Check every line of the data for the word "time", and copy those that have it.

● ● ●

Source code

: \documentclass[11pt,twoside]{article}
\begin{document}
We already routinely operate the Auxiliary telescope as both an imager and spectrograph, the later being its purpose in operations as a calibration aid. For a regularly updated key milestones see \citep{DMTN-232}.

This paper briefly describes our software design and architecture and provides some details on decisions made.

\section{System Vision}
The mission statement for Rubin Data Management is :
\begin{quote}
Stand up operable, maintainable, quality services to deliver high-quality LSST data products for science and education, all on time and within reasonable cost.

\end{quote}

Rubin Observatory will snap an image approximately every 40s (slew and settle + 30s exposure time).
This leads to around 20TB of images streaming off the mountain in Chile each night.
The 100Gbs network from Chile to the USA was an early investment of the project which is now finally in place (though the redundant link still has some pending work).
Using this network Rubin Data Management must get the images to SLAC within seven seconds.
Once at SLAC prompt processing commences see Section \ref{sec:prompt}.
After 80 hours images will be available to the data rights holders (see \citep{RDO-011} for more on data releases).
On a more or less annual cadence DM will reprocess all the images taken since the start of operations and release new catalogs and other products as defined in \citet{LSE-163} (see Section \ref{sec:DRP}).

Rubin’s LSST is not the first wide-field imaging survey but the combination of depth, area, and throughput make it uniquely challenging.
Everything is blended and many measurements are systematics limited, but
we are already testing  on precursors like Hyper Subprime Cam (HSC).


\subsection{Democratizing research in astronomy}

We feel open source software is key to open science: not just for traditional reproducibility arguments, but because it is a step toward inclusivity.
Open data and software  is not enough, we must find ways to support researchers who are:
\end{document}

● ● ●

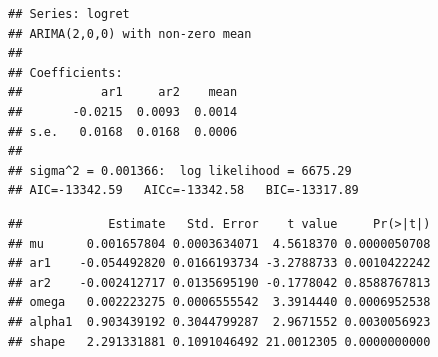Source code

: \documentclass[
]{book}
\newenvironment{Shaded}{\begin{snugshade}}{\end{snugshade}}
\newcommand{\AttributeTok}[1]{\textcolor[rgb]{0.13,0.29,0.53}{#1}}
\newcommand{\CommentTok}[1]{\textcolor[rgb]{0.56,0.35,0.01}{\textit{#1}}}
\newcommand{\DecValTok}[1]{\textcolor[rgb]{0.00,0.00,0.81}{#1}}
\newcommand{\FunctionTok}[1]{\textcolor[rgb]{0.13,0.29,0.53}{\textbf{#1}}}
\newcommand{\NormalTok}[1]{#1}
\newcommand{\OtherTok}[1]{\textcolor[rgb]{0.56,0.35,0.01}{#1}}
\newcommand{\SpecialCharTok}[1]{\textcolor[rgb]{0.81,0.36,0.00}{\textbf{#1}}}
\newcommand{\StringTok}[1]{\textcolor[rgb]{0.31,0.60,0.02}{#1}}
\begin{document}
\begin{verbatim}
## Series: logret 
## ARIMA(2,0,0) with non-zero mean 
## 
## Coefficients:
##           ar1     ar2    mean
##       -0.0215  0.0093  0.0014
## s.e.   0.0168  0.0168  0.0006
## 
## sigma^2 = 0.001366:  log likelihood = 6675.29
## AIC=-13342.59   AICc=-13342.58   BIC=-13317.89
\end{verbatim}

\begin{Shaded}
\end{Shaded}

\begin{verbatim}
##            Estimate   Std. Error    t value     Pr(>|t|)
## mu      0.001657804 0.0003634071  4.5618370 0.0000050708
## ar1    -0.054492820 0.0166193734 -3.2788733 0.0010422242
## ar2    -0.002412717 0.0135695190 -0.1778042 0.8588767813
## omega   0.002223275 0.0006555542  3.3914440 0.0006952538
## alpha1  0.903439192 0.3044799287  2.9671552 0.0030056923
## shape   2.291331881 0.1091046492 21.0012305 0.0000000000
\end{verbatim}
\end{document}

● ● ●

Solution to this problem:
Stand up operable, maintainable, quality services to deliver high-quality LSST data products for science and education, all on time and within reasonable cost.
Rubin Observatory will snap an image approximately every 40s (slew and settle + 30s exposure time).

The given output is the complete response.